System time zone information
############################
Many Unix-like systems deploy time zone data by default, or provide a canonical
time zone data package (often called ``tzdata``, as it is on Arch Linux, RedHat
and Debian). Whenever possible, it would be preferable to defer to the system
time zone information, because this allows time zone information for all
language stacks to be updated and maintained in one place. Python distributors
are encouraged to ensure that time zone data is installed alongside Python
whenever possible (e.g. by declaring ``tzdata`` as a dependency for the
``python`` package).
The ``zoneinfo`` module will use a "search path" strategy analogous to the
``PATH`` environment variable or the ``sys.path`` variable in Python; the
``zoneinfo.TZPATH`` variable will be read-only (see search-path-config_ for
more details), ordered list of time zone data locations to search. When
creating a ``ZoneInfo`` instance from a key, the zone file will be constructed
from the first data source on the path in which the key exists, so for example,
if ``TZPATH`` were::
TZPATH = (
"/usr/share/zoneinfo",
"/etc/zoneinfo"
)
and (although this would be very unusual) ``/usr/share/zoneinfo`` contained
only ``America/New_York`` and ``/etc/zoneinfo`` contained both
``America/New_York`` and ``Europe/Moscow``, then
``ZoneInfo("America/New_York")`` would be satisfied by
``/usr/share/zoneinfo/America/New_York``, while ``ZoneInfo("Europe/Moscow")``
would be satisfied by ``/etc/zoneinfo/Europe/Moscow``.

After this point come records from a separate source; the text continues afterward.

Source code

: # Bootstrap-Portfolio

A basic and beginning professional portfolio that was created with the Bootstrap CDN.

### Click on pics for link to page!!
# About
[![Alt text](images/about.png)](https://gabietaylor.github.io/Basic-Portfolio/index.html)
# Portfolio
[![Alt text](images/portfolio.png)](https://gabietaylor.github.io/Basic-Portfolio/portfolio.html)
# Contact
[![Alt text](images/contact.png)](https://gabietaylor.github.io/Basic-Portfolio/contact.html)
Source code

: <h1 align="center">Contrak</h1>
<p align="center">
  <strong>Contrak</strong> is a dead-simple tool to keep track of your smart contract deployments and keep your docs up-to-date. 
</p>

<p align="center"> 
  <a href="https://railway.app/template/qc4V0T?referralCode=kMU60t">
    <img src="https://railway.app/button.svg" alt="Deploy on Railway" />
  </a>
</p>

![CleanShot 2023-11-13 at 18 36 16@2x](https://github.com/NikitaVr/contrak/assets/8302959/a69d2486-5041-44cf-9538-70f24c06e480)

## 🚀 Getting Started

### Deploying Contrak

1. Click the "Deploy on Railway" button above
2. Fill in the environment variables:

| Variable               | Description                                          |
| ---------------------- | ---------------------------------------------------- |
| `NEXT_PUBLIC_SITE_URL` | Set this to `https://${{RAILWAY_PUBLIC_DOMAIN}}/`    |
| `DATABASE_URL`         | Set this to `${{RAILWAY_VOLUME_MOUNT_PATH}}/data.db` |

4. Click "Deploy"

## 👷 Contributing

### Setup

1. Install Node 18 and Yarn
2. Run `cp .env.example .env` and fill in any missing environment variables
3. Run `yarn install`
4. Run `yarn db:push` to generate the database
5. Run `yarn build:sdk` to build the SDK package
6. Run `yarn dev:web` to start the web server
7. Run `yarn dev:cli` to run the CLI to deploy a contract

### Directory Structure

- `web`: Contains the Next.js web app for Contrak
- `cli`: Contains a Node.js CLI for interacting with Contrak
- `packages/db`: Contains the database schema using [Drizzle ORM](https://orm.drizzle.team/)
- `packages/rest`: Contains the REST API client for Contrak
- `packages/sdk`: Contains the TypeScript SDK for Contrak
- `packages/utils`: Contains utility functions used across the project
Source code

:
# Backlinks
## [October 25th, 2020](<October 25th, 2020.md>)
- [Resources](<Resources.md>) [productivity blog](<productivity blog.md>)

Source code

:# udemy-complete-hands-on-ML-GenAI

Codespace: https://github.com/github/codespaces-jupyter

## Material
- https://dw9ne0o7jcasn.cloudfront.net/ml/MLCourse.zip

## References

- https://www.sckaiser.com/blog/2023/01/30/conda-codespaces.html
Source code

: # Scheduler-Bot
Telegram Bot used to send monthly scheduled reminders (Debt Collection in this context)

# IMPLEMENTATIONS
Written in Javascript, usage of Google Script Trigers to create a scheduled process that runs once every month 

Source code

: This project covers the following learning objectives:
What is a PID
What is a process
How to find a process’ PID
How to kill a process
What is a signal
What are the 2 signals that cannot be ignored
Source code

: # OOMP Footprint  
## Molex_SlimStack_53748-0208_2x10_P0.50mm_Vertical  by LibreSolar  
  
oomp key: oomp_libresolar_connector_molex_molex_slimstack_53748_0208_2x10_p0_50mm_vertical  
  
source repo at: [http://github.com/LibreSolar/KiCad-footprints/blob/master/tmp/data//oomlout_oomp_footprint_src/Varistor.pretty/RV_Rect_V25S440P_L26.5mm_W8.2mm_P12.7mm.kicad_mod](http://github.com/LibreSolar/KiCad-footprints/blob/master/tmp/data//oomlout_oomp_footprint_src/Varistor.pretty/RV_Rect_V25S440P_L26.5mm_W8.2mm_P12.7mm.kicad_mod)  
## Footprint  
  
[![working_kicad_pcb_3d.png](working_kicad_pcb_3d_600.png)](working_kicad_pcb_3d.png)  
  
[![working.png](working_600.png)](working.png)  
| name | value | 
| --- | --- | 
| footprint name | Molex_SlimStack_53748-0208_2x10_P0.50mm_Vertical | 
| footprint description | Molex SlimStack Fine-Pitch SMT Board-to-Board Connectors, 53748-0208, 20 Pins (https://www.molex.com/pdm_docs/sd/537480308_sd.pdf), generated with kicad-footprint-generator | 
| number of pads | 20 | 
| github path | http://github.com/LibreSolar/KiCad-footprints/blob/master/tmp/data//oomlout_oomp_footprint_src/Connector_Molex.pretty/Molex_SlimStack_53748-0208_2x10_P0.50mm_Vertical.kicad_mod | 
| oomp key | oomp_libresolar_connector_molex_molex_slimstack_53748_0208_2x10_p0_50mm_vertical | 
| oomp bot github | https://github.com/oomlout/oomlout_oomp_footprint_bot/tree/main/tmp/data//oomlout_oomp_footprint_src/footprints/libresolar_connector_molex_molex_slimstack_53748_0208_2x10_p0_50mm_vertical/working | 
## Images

At the moment, on Windows systems, the search path will default to empty,
because Windows does not officially ship a copy of the time zone database. On
non-Windows systems, the search path will default to a list of the most
commonly observed search paths. Although this is subject to change in future
versions, at launch the default search path will be::
TZPATH = (
"/usr/share/zoneinfo",
"/usr/lib/zoneinfo",
"/usr/share/lib/zoneinfo",
"/etc/zoneinfo",
)
This may be configured both at compile time or at runtime; more information on
configuration options at search-path-config_.
The ``tzdata`` Python package
#############################
In order to ensure easy access to time zone data for all end users, this PEP
proposes to create a data-only package ``tzdata`` as a fallback for when system
data is not available. The ``tzdata`` package would be distributed on PyPI as
a "first party" package, maintained by the CPython development team.
The ``tzdata`` package contains only data and metadata, with no public-facing
functions or classes. It will be designed to be compatible with both newer
``importlib.resources`` [#importlib_resources]_ access patterns and older
access patterns like ``pkgutil.get_data`` [#pkgutil_data]_ .
While it is designed explicitly for the use of CPython, the ``tzdata`` package
is intended as a public package in its own right, and it may be used as an
"official" source of time zone data for third party Python packages.
.. _search-path-config:
Search path configuration
-------------------------
The time zone search path is very system-dependent, and sometimes even
application-dependent, and as such it makes sense to provide options to
customize it. This PEP provides for three such avenues for customization:
1. Global configuration via a compile-time option
2. Per-run configuration via environment variables
3. Runtime configuration change via a ``set_tzpath`` function
Compile-time options
####################
It is most likely that downstream distributors will know exactly where their
system time zone data is deployed, and so a compile-time option
``PYTHONTZPATH`` will be provided to set the default search path.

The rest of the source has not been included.